How much does it cost to develop a new medicine?
Several ﬁgures get bandied about, but a widely accepted ﬁgure is one produced by a US body – the Tufts Centre for the Study of Drug Development – that uses data supplied by the pharmaceutical industry. In 2001, it put the cost of developing an entirely new drug at US$800 million. A 2012 study by the Office of Health Economics stated that this figure has now risen to US$1.5 billion. In 2013, Forbes reported that some of the larger pharmaceutical companies were spending a staggering US$5.5 billion to develop a single drug.
A biotech product, such as a protein or monoclonal antibody, tends to be more expensive to produce and takes longer to bring to market; however, fewer fail during development (success rates are around 30 per cent, compared with 20 per cent for traditional pharmaceuticals).

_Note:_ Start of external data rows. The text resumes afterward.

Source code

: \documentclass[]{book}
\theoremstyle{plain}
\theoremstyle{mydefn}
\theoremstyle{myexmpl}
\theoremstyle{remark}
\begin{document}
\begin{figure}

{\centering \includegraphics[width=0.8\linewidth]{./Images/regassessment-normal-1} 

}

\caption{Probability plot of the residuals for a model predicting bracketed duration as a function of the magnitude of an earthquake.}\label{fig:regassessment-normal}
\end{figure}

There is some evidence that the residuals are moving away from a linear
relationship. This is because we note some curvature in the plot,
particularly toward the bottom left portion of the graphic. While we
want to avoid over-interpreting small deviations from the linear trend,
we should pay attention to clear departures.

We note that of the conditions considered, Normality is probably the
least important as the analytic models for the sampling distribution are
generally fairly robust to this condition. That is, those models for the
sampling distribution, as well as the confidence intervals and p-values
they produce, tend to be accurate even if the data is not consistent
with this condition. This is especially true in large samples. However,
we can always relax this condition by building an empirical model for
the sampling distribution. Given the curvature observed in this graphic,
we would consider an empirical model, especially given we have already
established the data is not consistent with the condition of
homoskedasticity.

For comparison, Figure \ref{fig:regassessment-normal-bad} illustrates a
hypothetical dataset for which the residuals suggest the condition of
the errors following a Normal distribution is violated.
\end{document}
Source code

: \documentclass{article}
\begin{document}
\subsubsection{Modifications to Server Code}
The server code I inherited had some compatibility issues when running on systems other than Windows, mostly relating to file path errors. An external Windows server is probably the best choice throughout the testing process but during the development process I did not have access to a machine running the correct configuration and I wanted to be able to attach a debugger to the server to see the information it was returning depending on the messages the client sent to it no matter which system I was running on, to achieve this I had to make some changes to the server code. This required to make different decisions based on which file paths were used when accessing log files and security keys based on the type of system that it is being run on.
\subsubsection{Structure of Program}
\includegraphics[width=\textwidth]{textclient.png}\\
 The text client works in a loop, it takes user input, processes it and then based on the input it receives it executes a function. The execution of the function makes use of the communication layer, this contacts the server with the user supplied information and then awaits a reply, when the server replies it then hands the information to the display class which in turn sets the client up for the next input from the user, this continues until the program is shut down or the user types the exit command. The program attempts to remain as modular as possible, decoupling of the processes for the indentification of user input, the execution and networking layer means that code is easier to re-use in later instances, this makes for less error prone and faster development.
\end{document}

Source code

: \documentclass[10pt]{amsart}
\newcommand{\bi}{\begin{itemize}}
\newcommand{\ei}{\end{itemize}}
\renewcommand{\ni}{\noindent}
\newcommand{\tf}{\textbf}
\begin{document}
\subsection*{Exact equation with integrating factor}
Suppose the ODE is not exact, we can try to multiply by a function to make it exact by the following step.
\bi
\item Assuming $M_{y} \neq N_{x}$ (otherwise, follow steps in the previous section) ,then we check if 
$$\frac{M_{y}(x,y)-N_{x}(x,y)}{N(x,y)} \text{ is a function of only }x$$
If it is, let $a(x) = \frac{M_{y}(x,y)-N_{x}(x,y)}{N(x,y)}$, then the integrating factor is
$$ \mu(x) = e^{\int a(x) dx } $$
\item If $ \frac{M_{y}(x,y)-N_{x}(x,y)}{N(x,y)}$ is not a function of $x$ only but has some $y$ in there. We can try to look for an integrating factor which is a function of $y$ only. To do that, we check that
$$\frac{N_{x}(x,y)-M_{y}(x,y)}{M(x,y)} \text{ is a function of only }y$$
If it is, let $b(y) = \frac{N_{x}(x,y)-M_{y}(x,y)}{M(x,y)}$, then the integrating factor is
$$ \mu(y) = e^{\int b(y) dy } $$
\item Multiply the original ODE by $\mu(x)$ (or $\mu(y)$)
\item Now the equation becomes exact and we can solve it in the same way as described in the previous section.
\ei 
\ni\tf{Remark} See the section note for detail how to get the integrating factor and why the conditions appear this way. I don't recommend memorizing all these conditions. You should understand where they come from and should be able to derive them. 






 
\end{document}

About 40 per cent of the cost reﬂects expenditure on clinical failures. Around half the cost of drug development is classed as ‘opportunity cost’ or ‘time value of money’ – reﬂecting the long time periods and intensive efforts needed to develop a new drug.
The ﬁgures refer to entirely new drugs, which are actually relatively rare (20–30 are launched each year). Many drugs are reﬁnements of pre-existing agents and hence cheaper to produce.